◆ Exercise ◆
Where the string "runs" shows up in a line of the records, copy that line.

━━━━━━━━

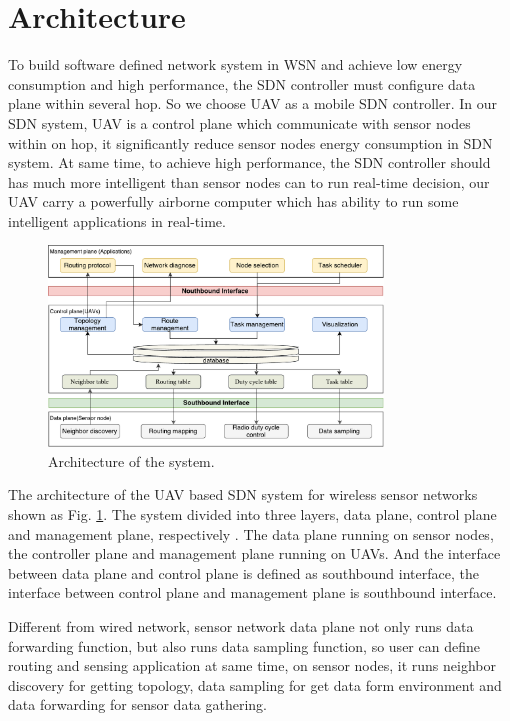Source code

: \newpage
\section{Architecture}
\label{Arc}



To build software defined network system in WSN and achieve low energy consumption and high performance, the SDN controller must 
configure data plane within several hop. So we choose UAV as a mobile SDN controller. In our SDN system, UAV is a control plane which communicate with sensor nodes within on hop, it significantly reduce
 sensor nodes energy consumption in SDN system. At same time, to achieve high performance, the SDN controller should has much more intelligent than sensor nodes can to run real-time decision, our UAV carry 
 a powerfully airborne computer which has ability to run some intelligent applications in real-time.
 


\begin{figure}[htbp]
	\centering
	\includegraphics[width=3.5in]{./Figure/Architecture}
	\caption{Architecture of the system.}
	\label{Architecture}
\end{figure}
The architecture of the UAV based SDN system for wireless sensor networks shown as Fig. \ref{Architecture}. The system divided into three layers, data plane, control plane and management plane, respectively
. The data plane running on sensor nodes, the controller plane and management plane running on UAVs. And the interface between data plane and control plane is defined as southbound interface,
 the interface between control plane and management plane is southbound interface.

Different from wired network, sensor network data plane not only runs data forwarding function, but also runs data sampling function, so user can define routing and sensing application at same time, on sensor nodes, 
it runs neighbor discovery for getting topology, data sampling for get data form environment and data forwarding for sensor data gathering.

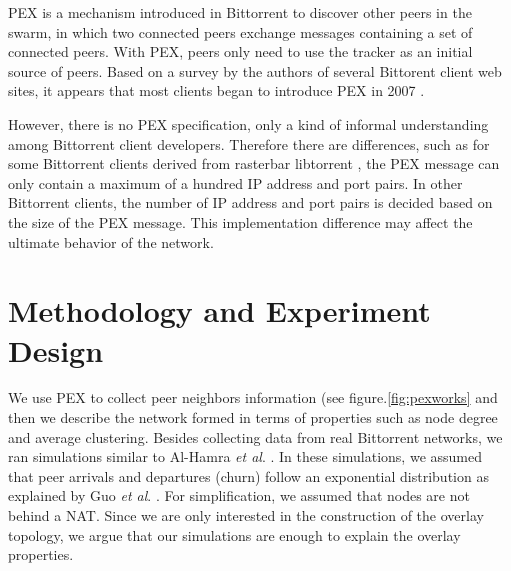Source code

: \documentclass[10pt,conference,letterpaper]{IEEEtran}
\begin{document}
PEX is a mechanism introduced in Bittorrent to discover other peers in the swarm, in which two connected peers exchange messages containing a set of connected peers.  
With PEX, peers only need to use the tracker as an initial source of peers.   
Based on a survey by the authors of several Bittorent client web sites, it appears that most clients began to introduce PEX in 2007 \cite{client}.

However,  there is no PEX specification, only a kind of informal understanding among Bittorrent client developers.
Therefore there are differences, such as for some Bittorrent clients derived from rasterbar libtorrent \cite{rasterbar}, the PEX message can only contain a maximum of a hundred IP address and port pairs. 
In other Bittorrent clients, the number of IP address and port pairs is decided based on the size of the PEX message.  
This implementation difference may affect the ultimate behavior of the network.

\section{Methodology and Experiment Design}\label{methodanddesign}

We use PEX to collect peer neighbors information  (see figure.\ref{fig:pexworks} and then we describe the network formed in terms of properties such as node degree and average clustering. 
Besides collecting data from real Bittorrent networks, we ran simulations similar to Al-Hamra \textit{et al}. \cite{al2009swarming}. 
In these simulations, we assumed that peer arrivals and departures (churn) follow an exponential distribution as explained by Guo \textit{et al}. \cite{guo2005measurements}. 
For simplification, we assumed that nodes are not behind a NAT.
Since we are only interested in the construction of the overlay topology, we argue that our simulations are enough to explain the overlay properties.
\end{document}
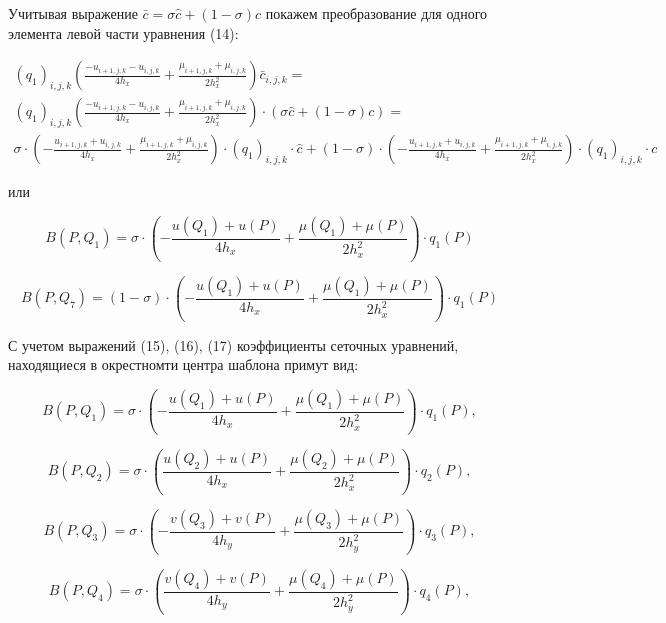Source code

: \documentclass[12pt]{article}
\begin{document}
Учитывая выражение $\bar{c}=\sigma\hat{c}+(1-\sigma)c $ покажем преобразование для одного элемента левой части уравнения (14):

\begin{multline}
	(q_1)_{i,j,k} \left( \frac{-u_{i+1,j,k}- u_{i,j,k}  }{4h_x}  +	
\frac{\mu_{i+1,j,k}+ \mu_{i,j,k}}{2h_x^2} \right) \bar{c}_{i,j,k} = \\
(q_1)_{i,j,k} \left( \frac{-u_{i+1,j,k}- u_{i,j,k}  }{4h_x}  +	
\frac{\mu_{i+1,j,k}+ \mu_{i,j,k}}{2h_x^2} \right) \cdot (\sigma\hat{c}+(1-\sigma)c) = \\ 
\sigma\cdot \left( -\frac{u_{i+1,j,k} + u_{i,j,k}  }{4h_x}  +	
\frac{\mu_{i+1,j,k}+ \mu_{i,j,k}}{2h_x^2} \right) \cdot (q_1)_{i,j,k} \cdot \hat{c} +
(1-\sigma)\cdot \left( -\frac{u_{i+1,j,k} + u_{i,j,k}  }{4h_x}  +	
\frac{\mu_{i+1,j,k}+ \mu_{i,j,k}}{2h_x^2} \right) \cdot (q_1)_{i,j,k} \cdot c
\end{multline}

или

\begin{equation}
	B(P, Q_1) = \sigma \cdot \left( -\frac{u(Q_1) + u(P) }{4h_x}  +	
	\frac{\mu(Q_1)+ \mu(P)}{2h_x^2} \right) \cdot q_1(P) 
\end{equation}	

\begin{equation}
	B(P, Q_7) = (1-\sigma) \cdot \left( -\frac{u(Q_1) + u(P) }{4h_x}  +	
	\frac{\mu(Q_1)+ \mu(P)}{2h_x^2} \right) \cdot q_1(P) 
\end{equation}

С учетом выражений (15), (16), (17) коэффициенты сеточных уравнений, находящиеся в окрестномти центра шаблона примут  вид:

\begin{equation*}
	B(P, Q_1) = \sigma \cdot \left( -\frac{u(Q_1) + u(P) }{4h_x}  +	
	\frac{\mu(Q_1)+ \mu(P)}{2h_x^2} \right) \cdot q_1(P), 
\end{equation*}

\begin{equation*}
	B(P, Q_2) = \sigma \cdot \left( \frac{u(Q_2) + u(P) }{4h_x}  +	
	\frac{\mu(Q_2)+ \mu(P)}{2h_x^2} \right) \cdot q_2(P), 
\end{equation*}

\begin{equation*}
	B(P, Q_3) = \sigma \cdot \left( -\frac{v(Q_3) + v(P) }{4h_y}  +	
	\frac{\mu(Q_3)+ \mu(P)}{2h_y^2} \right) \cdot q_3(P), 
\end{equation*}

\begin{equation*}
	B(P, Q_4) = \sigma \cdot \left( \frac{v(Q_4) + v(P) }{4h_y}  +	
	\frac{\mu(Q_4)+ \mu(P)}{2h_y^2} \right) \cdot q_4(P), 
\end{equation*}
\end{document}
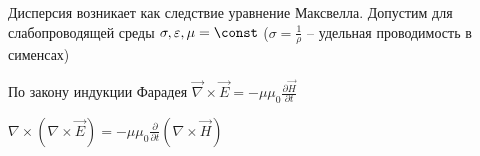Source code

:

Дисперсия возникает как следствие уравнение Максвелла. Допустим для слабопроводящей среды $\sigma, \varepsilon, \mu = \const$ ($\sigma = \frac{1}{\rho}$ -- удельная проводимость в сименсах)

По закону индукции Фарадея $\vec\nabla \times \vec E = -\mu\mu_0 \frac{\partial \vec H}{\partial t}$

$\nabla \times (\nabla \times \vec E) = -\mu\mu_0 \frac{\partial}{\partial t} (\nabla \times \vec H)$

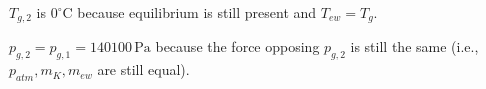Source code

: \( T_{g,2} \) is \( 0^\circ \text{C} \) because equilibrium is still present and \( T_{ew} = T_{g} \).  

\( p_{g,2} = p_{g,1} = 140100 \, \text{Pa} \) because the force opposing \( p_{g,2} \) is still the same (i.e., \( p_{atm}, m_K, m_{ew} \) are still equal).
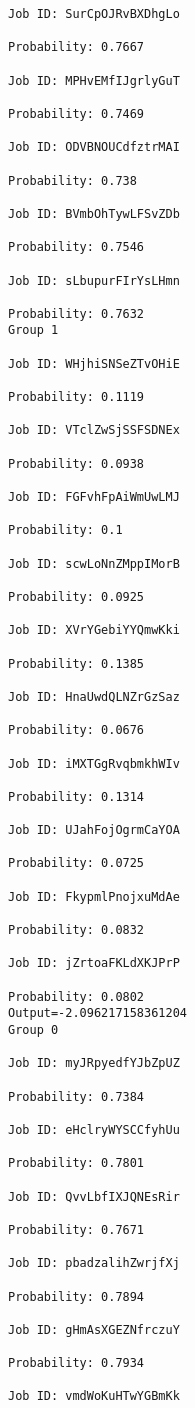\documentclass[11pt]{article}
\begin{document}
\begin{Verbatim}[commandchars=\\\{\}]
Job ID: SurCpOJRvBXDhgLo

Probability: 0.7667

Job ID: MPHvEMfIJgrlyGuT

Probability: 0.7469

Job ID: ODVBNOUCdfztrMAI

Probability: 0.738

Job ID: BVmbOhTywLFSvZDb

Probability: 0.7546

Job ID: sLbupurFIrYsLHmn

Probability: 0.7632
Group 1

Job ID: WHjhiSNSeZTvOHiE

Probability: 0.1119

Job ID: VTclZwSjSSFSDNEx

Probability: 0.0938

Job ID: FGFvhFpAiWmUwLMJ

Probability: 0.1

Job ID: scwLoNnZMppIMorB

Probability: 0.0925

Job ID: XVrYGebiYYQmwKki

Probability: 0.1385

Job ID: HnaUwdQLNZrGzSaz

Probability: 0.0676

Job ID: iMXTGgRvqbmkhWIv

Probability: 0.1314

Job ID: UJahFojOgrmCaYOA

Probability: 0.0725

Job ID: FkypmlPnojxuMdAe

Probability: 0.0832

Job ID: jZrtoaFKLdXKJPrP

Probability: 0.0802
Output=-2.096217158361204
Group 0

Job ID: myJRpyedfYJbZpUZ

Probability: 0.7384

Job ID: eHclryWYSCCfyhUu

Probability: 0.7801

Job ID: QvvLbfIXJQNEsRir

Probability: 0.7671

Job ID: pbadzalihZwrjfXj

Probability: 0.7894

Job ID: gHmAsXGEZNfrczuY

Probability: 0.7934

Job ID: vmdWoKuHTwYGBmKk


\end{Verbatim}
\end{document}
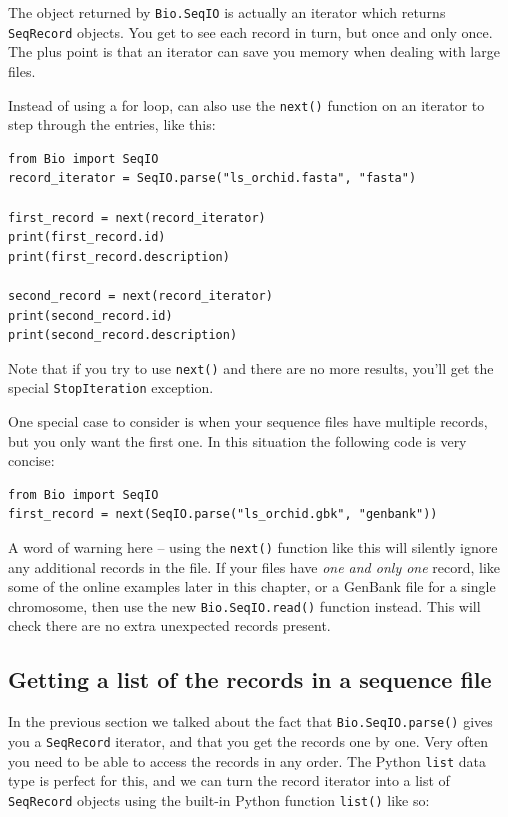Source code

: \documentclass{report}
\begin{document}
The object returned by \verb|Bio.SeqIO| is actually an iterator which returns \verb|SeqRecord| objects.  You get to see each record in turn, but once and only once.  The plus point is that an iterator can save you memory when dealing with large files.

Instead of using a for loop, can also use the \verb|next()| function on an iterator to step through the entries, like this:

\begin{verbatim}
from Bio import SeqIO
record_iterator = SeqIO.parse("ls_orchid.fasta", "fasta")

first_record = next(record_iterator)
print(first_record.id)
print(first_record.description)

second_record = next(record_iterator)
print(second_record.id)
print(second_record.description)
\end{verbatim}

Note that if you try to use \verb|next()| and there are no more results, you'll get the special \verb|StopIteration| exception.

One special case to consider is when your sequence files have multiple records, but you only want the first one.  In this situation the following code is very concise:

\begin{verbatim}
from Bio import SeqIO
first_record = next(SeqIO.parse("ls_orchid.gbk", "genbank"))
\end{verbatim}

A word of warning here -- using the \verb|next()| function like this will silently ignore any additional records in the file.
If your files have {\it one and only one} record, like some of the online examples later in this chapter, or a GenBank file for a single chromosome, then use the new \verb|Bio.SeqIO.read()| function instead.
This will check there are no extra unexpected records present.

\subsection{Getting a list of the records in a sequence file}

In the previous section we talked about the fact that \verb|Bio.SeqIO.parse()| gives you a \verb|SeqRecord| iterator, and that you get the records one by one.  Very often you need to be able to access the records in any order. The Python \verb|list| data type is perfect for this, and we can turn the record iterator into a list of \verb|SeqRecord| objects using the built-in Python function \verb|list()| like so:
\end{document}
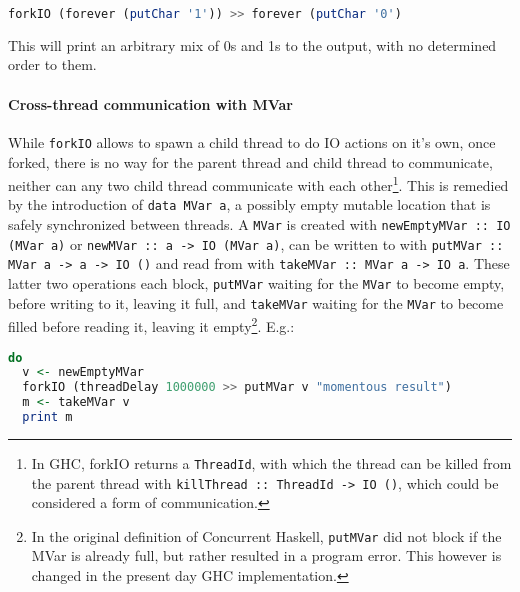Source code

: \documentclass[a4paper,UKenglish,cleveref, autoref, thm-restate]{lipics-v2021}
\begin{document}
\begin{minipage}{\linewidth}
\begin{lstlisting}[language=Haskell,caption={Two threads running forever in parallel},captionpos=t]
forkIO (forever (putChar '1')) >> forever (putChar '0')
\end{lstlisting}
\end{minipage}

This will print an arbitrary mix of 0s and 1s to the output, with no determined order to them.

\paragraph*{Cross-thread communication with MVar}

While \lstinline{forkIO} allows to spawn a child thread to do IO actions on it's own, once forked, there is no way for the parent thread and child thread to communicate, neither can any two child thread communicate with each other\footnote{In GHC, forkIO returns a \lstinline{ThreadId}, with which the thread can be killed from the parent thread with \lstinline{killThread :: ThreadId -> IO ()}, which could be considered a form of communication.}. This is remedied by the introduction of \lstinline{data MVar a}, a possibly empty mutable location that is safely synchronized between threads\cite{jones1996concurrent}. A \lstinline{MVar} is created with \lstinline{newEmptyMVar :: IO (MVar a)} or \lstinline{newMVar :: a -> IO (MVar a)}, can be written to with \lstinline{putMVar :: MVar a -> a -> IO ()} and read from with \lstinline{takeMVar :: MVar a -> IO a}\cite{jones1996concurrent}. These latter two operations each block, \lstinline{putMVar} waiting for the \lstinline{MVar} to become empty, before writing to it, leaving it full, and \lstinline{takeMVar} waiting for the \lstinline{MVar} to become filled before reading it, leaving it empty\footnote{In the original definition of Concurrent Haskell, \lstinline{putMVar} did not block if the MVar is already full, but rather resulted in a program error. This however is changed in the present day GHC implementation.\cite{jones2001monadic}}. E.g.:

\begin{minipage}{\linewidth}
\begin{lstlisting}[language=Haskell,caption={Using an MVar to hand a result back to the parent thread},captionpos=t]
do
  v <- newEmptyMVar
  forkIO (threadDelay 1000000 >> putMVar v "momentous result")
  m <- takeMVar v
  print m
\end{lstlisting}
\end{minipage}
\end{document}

━━━━━━━━

◆ Result of this exercise ◆
Different from wired network, sensor network data plane not only runs data forwarding function, but also runs data sampling function, so user can define routing and sensing application at same time, on sensor nodes, 
it runs neighbor discovery for getting topology, data sampling for get data form environment and data forwarding for sensor data gathering.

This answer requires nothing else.